Because there's no way to reclaim the physical backstage at holiday time, therapist Deborah Stern of the Los Angeles Institute and Society for Psychoanalytic Studies suggests carving out some mental privacy by "keeping at least a few normal activities in your routine, especially those that give you comfort and allow you to be yourself."

"If you can tell houseguests ahead of time that there are things you need to do and that they'll be on their own for a while, you won't be guilt-ridden about it," she adds.

After decades of parties and hundreds of guests, Noel has learned to simply ride out her time in the spotlight.

"I wouldn't give this time up, because it's good to see all my neighbors, friends and family, even if it's just briefly," she says. "And by now, people have seen everything there is to see about us.

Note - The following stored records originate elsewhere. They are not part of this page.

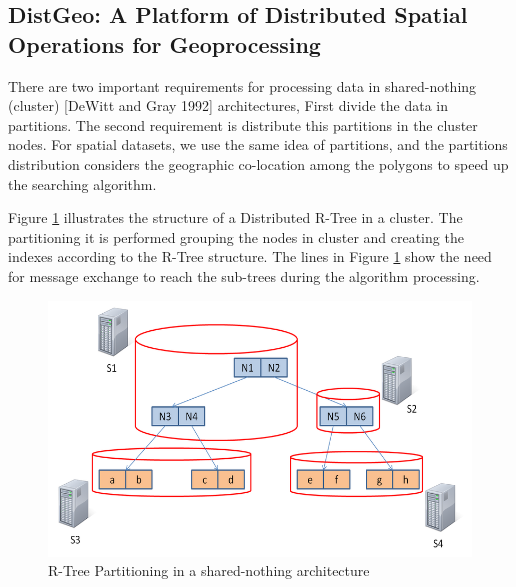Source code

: \subsection{DistGeo: A Platform of Distributed Spatial Operations for Geoprocessing}

There are two important requirements for processing data in shared-nothing (cluster) [DeWitt and Gray 1992] architectures, First divide the data in partitions. The second requirement is distribute this partitions in the cluster nodes. For spatial datasets, we use the same idea of partitions, and the partitions distribution considers the geographic co-location among the polygons to speed up the searching algorithm.

Figure \ref{fig:partitioning} illustrates the structure of a Distributed R-Tree in a cluster. The partitioning it is performed grouping the nodes in cluster and creating the indexes according to the R-Tree structure. The lines in Figure \ref{fig:partitioning} show the need for message exchange to reach the sub-trees during the algorithm processing.

\begin{figure}[ht]
\centering
\includegraphics[width=.5\textwidth]{r-tree-partiotioning.png}
\caption{R-Tree Partitioning in a shared-nothing architecture}
\label{fig:partitioning}
\end{figure}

We started out with a tiny house. Then we renovated, and at one party, we didn't have cabinets because we hadn't had the money to get them installed. One year, we had a giant hole and dirt mountain in the yard because we were putting in a pool. I've learned not to care what people think."

Huggins takes comfort in the knowledge that come January, "we'll go back into refuge mode."

"I rarely go to sleep within two hours of people leaving a party," she adds. "I want to sit there in the living room, with all the decorations still up, and the tree still lit, and just enjoy the quiet."